Quelques remarques de forme d'abord:
Je fus interrompu
interrompue
lorsque tout à basculé
lorsque tout bascula
Elle qui m’avait quitté depuis longtemps
m’avait quittée
la neige tombait de plus en plus violement
violemment
mais aucun son n’était distinct
je ne suis pas fan de la tournure (ça reste mon avis, hein?): c'est le "distinct" qui me gène ici, je mettrais "je ne parvenais pas à distinguer le moindre mot" ou "aucun son ne ressortait" ou quelque chose dans le genre...
j’aperçu ces détails
j’aperçus
J’hésitais un instant, puis prise de remords je tournais la clé,
hésitai, tournai
Cette nuit je m’étais enfermé (...) ne pas être dérangé
enfermée, dérangée
Je tournais le verrou
tournai
Ses yeux étaient remplis de colère et de larmes
j'aime bien l'image :coeur:
Ses yeux étaient rouge
rouges
Peu à peu, elle remontait ses manches. Honteusement, elle me montrait ses cicatrices, puis, devant moi, elle pleurait toutes les larmes de son corps.
sauf si c'est un rituel qu'elle fait souvent, j'utiliserais le passé simple plutôt que l'imparfait.
elle murmurait un mot,
murmura, pour le coup
Comme une tempête dans un pays pauvre
joliment trouvé :)
Sois disant
Soi-disant. Pour tout le paragraphe de "D'un coup" à "forçait", l'emploi de l'imparfait me laisse perplexe: je trouve que du passé simple serait plus approprié.
Effrayée, je me cachais
je me cachai
Elle me vit crier, puis, on se regardait dans les yeux
on se regarda
Secondes après secondes
je mettrais ça au singulier, je trouve que ça rend mieux l'impression du temps qui file goutte à goutte
Elle aperçut notre photo, ou pour dire son portrait favori
pour dire? pour tout vous dire? pour ainsi dire? il doit manquer un mot
Ses mots effleuraient ma peau
joli aussi!!
Je la réconfortais, mais je l’entendis encore une fois murmurer. Je me suis donc éloigné, puis ses yeux devinrent blancs. Ce n’était pas bon signe.

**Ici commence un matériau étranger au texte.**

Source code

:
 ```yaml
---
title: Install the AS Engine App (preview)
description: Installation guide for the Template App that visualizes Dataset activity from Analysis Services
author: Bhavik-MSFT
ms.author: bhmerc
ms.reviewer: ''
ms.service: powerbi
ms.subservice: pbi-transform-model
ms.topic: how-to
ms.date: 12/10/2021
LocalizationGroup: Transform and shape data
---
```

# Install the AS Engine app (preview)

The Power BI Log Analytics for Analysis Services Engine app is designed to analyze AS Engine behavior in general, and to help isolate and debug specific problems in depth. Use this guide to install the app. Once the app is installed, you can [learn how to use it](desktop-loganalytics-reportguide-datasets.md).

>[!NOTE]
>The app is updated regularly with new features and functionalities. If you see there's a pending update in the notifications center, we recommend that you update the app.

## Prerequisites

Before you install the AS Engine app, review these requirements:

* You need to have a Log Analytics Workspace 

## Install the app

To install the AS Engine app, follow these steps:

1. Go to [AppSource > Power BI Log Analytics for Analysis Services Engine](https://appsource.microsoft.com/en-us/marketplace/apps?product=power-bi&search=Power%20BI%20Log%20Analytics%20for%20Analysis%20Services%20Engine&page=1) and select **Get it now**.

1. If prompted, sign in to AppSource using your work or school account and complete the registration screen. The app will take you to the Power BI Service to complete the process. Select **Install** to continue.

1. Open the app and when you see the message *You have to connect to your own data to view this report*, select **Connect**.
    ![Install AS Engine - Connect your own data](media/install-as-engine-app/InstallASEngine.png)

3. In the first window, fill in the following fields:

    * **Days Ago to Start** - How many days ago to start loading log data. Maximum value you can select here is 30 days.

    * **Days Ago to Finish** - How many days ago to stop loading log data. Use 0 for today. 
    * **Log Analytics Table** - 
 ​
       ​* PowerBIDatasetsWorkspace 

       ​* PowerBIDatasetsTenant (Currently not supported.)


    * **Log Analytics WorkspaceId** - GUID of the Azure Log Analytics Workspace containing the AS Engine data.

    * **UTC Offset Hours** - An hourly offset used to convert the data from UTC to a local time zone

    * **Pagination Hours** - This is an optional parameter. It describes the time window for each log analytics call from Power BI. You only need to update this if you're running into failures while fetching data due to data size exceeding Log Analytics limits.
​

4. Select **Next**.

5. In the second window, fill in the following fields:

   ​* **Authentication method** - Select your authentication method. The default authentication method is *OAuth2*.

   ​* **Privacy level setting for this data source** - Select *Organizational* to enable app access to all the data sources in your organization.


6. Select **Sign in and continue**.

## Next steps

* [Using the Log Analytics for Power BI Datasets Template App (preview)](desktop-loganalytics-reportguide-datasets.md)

réconfortai, je m'éloignai donc
Un cri strident sorti de ses poumons, puis ses démons venaient se loger dans son corps, habiter dans son âme une énième fois
sortit de ses poumons, vinrent se loger
Le couteau sur la table, elle se reprochait, tout en saccageant ce qu’elle pouvait. Je devais réagir, donc prise de panique, je lui ai sauté dessus et l’ai attachée pour éviter le pire. A nouveau, elle était en plein pétage de plomb.
Ca rend pas très clair je trouve: la première est pour le coup incompréhensible. La deuxième gagnerait à être coupée en deux pour zapper le donc (on est dans l'urgence, virons les petit mots qui cassent le rythme) et les temps doivent ausi respecter la concordance: je lui sautai dessus et je l'attachai. "pétage de plomb" fait trop oral et familier pour le reste de ton texte, je trouve.
Retenue par ce qu’il y avait, elle reprit son souffle avant de tout envoyer valser
là aussi je trouve la phrase incompréhensible
Elle causait autant de dégâts qu’un tremblement de terre de magnitude 9, mêlé à un orage foudroyant la moindre parcelle de terre
Je trouve que le"de magnitude 9" alourdit beaucoup une phrase qui combine déjà un tremblement de terre et un orage: ça fait excessif d'ailleurs les deux images: l'orage suffit pour se représenter ce qu'il se passe.
Puis, de son corps sortait la rage
sortit
Comme un volcan sous pression explosant en pleine nuit, elle avait su détruire la sérénité de cette nuit. Occasionnant plus de ravages qu’une bombe, elle réduisit en miettes tout ce qu’il me restait.
Là aussi ça gagnerait à être raccourci en une phrase: la sérénité n'existe plus depuis longtemps après un tremblement de terre combiné à un orage et les ravages de bombes sont déjà là. Conserve l'essentiel.
J’eus le droit à tous les reproches possibles, jusqu’au moment où j’allumais la télévision pour écouter notre musique favorite.
j'eus droit. j'allumai. Hum la télévision a miraculeusement survécu alors? Ou alors elle fonctionne encore une fois en miette? :\?
Au refrain, les monstres obscurs repartaient. Son sourire renaissait, sa beauté rayonnait, et son rire résonnait dans la pièce.
Imparfait ou passé simple?
Nous étions deux, rescapées dans les débris de cette violente nuis.
Nous étions deux rescapées dans les débris de cette violente nuit.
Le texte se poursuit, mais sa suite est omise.